ESM Approves Third Bailout for Greece
Stability support for Greece approved by Eurozone
The European Stability Mechanism’s (ESM) board of governors, comprising finance ministers of the Eurozone, approved Greece’s bailout program on Wednesday via conference call.
“The ESM will provide Greece with up to 86 billion euros in financial assistance over three years”, the ESM said in a statement.
“The Greek government will use these funds for debt service, banking sector recapitalisation, arrears clearance, and budget financing. In order to return its economy to a growth trajectory and make its debt burden sustainable, the Greek government has committed to a series of far-reaching economic reforms.”
This is Greece’s third bailout deal in five years.
First tranche totals €26 billion
The first tranche of the ESM program to Greece will be 26 billion euros. This includes an up-front 10 billion euros buffer (cashless, to be disbursed in ESM notes) to repair the Greek banking system as requested by the July euro area summit.
The first tranche will also include 16 billion euros to cover the repayment of the 7.2 billion euros bridge loan granted in July from the European Financial Stabilisation Mechanism (EFSM), the upcoming ECB and IMF payments, and some arrears.
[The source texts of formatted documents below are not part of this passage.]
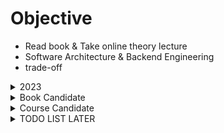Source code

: # Objective
- Read book & Take online theory lecture
- Software Architecture & Backend Engineering
- trade-off

<details> <!--2023 BOOK-->
<summary>2023</summary>

# Books
1. Fundamentals of Software Architecture: An Engineering Approach

# Online Courses
1. Fundamentals of Backend Engineering - Udemy
2. DevOps Zero to Hero Course - Abhishek. Veeramalla
3. MIT MAS.S62 Cryptocurrency Engineering and Design


</details>

<details> <!-- BOOK CANDIDATE -->
<summary>Book Candidate</summary>

- Building Evolutionary Architectures
- Software Architecture: The Hard Parts

</details>

<details> <!-- COURSE CANDIDATE -->
<summary>Course Candidate</summary>

- Building Evolutionary Architectures
- Software Architecture: The Hard Parts

</details>


<details>  <!-- TODO LIST -->
<summary>TODO LIST LATER</summary>

- Understand Connascence

</details>

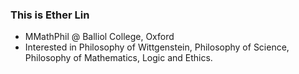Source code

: ### This is Ether Lin

- MMathPhil @ Balliol College, Oxford
- Interested in Philosophy of Wittgenstein, Philosophy of Science, Philosophy of Mathematics, Logic and Ethics.
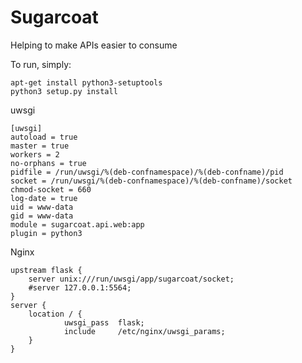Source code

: # Sugarcoat
Helping to make APIs easier to consume

To run, simply:

    apt-get install python3-setuptools
    python3 setup.py install

uwsgi

    [uwsgi]
    autoload = true
    master = true
    workers = 2
    no-orphans = true
    pidfile = /run/uwsgi/%(deb-confnamespace)/%(deb-confname)/pid
    socket = /run/uwsgi/%(deb-confnamespace)/%(deb-confname)/socket
    chmod-socket = 660
    log-date = true
    uid = www-data
    gid = www-data
    module = sugarcoat.api.web:app
    plugin = python3

Nginx

    upstream flask {
        server unix:///run/uwsgi/app/sugarcoat/socket;
        #server 127.0.0.1:5564;
    }
    server {
        location / {
                uwsgi_pass  flask;
                include     /etc/nginx/uwsgi_params;
        }
    }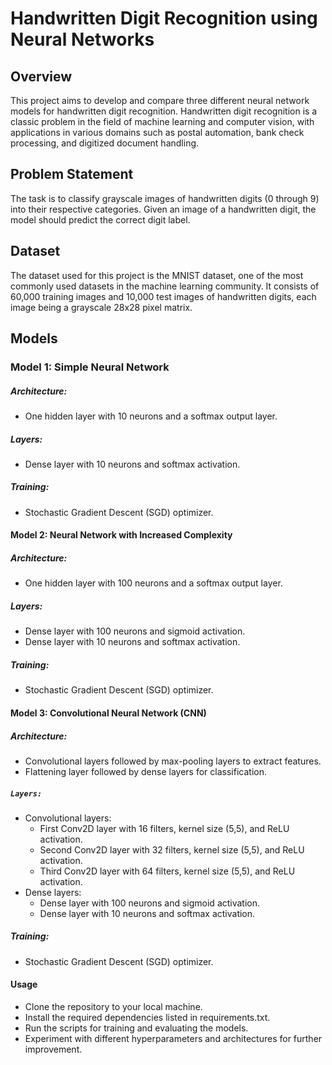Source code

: # Handwritten Digit Recognition using Neural Networks
## Overview
This project aims to develop and compare three different neural network models for handwritten digit recognition. Handwritten digit recognition is a classic problem in the field of machine learning and computer vision, with applications in various domains such as postal automation, bank check processing, and digitized document handling.

## Problem Statement
The task is to classify grayscale images of handwritten digits (0 through 9) into their respective categories. Given an image of a handwritten digit, the model should predict the correct digit label.

## Dataset
The dataset used for this project is the MNIST dataset, one of the most commonly used datasets in the machine learning community. It consists of 60,000 training images and 10,000 test images of handwritten digits, each image being a grayscale 28x28 pixel matrix.

## Models
### Model 1: Simple Neural Network
##### Architecture:
- One hidden layer with 10 neurons and a softmax output layer.
##### Layers:
- Dense layer with 10 neurons and softmax activation.
##### Training:
- Stochastic Gradient Descent (SGD) optimizer.
#### Model 2: Neural Network with Increased Complexity
##### Architecture:
- One hidden layer with 100 neurons and a softmax output layer.
##### Layers:
- Dense layer with 100 neurons and sigmoid activation.
- Dense layer with 10 neurons and softmax activation.
##### Training:
- Stochastic Gradient Descent (SGD) optimizer.
#### Model 3: Convolutional Neural Network (CNN)
##### Architecture:
- Convolutional layers followed by max-pooling layers to extract features.
- Flattening layer followed by dense layers for classification.
##### `Layers:`

- Convolutional layers:
  - First Conv2D layer with 16 filters, kernel size (5,5), and ReLU activation.
  - Second Conv2D layer with 32 filters, kernel size (5,5), and ReLU activation.
  - Third Conv2D layer with 64 filters, kernel size (5,5), and ReLU activation.
- Dense layers:
  - Dense layer with 100 neurons and sigmoid activation.
  - Dense layer with 10 neurons and softmax activation.
##### Training:
- Stochastic Gradient Descent (SGD) optimizer.
#### Usage
- Clone the repository to your local machine.
- Install the required dependencies listed in requirements.txt.
- Run the scripts for training and evaluating the models.
- Experiment with different hyperparameters and architectures for further improvement.
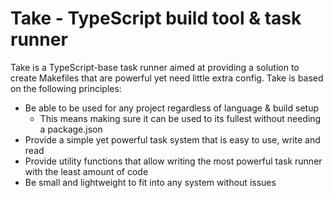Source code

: # Take - TypeScript build tool & task runner
Take is a TypeScript-base task runner aimed at providing a solution to create Makefiles that are powerful yet need little extra config. Take is based on the following principles:

- Be able to be used for any project regardless of language & build setup
  - This means making sure it can be used to its fullest without needing a package.json
- Provide a simple yet powerful task system that is easy to use, write and read
- Provide utility functions that allow writing the most powerful task runner with the least amount of code
- Be small and lightweight to fit into any system without issues
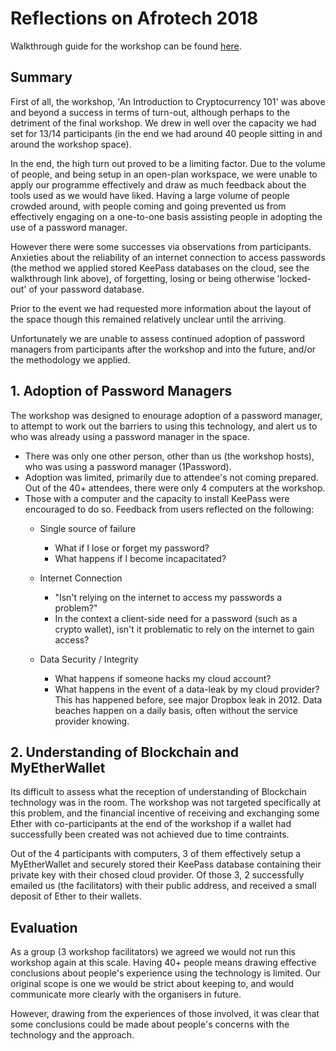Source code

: # Reflections on Afrotech 2018

Walkthrough guide for the workshop can be found [here](../guides/cryptoguide.md).

## Summary

First of all, the workshop, 'An Introduction to Cryptocurrency 101' was above and beyond a success in terms of turn-out, although perhaps to the detriment of the final workshop.
We drew in well over the capacity we had set for 13/14 participants (in the end we had around 40 people sitting in and around the workshop space).

In the end, the high turn out proved to be a limiting factor. Due to the volume of people, and being setup in an open-plan workspace, we were unable to apply our programme effectively and draw as much feedback about the tools used as we would have liked. Having a large volume of people crowded around, with people coming and going prevented us from effectively engaging on a one-to-one basis assisting people in adopting the use of a password manager. 

However there were some successes via observations from participants. Anxieties about the reliability of an internet connection to access passwords (the method we applied stored KeePass databases on the cloud, see the walkthrough link above), of forgetting, losing or being otherwise 'locked-out' of your password database.

Prior to the event we had requested more information about the layout of the space though this remained relatively unclear until the arriving.

Unfortunately we are unable to assess continued adoption of password managers from participants after the workshop and into the future, and/or the methodology we applied.

## 1. Adoption of Password Managers

The workshop was designed to enourage adoption of a password manager, to attempt to work out the barriers to using this technology, and alert us to who was already using a password manager in the space.

- There was only one other person, other than us (the workshop hosts), who was using a password manager (1Password).
- Adoption was limited, primarily due to attendee's not coming prepared. Out of the 40+ attendees, there were only 4 computers at the workshop.
- Those with a computer and the capacity to install KeePass were encouraged to do so. Feedback from users reflected on the following:
  * Single source of failure
    - What if I lose or forget my password?
    - What happens if I become incapacitated?

  * Internet Connection
    - "Isn't relying on the internet to access my passwords a problem?"
    - In the context a client-side need for a password (such as a crypto wallet), isn't it problematic to rely on the internet to gain access?

  * Data Security / Integrity
    - What happens if someone hacks my cloud account?
    - What happens in the event of a data-leak by my cloud provider? This has happened before, see major Dropbox leak in 2012. Data beaches happen on a daily basis, often without the service provider knowing.


## 2. Understanding of Blockchain and MyEtherWallet

Its difficult to assess what the reception of understanding of Blockchain technology was in the room. The workshop was not targeted specifically at this problem, and the financial incentive of receiving and exchanging some Ether with co-participants at the end of the workshop if a wallet had successfully been created was not achieved due to time contraints.

Out of the 4 participants with computers, 3 of them effectively setup a MyEtherWallet and securely stored their KeePass database containing their private key with their chosed cloud provider.
Of those 3, 2 successfully emailed us (the facilitators) with their public address, and received a small deposit of Ether to their wallets.


## Evaluation

As a group (3 workshop facilitators) we agreed we would not run this workshop again at this scale. Having 40+ people means drawing effective conclusions about people's experience using the technology is limited. Our original scope is one we would be strict about keeping to, and would communicate more clearly with the organisers in future.

However, drawing from the experiences of those involved, it was clear that some conclusions could be made about people's concerns with the technology and the approach.
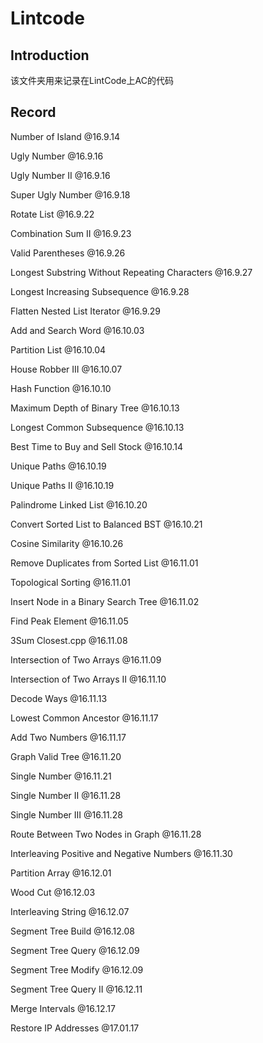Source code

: # Lintcode

## Introduction
该文件夹用来记录在LintCode上AC的代码

## Record
Number of Island  @16.9.14

Ugly Number @16.9.16

Ugly Number II  @16.9.16

Super Ugly Number  @16.9.18

Rotate List  @16.9.22

Combination Sum II  @16.9.23

Valid Parentheses  @16.9.26

Longest Substring Without Repeating Characters  @16.9.27

Longest Increasing Subsequence  @16.9.28

Flatten Nested List Iterator  @16.9.29
 
Add and Search Word  @16.10.03

Partition List  @16.10.04

House Robber III  @16.10.07

Hash Function  @16.10.10

Maximum Depth of Binary Tree  @16.10.13

Longest Common Subsequence  @16.10.13

Best Time to Buy and Sell Stock  @16.10.14

Unique Paths  @16.10.19

Unique Paths II  @16.10.19

Palindrome Linked List @16.10.20

Convert Sorted List to Balanced BST    @16.10.21 

Cosine Similarity  @16.10.26

Remove Duplicates from Sorted List  @16.11.01

Topological Sorting  @16.11.01

Insert Node in a Binary Search Tree  @16.11.02

Find Peak Element  @16.11.05

3Sum Closest.cpp  @16.11.08

Intersection of Two Arrays  @16.11.09

Intersection of Two Arrays II  @16.11.10

Decode Ways  @16.11.13

Lowest Common Ancestor  @16.11.17

Add Two Numbers  @16.11.17

Graph Valid Tree  @16.11.20

Single Number  @16.11.21

Single Number II  @16.11.28

Single Number III  @16.11.28

Route Between Two Nodes in Graph  @16.11.28

Interleaving Positive and Negative Numbers  @16.11.30

Partition Array  @16.12.01

Wood Cut  @16.12.03

Interleaving String  @16.12.07

Segment Tree Build  @16.12.08

Segment Tree Query  @16.12.09

Segment Tree Modify  @16.12.09

Segment Tree Query II  @16.12.11

Merge Intervals  @16.12.17

Restore IP Addresses  @17.01.17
This part of the tranche will be released in separate payments: the first 13 billion euros immediately upon program approval (expected Thursday, August 20), with the other 3 billion euros to be disbursed no later than 30 November 2015, if Greece completes additional prior actions.
ESM factsheet with key information on Greece
Frequently Asked Questions (FAQ) about ESM/EFSF programs for Greece
Germany approves bailout package
Earlier on Wednesday, the German and the Dutch parliaments approved the bailout program for Greece.
Germany’s “yes” vote was one of the last steps to formalize the funds for Greece.
On Friday, the Eurogroup agreed to lend Greece up to 86 billion euros through a third bailout, hours after Greece’s parliament voted to accept its terms demanded by the country’s creditors, which include a series of reforms, including privatization and public spending cuts.
Votes in some of the eurozone countries΄national governments this week was the final hurdle for the transfer of funds to begin.
On Tuesday, the parliaments of Austria, Estonia and Spain voted to support the bailout.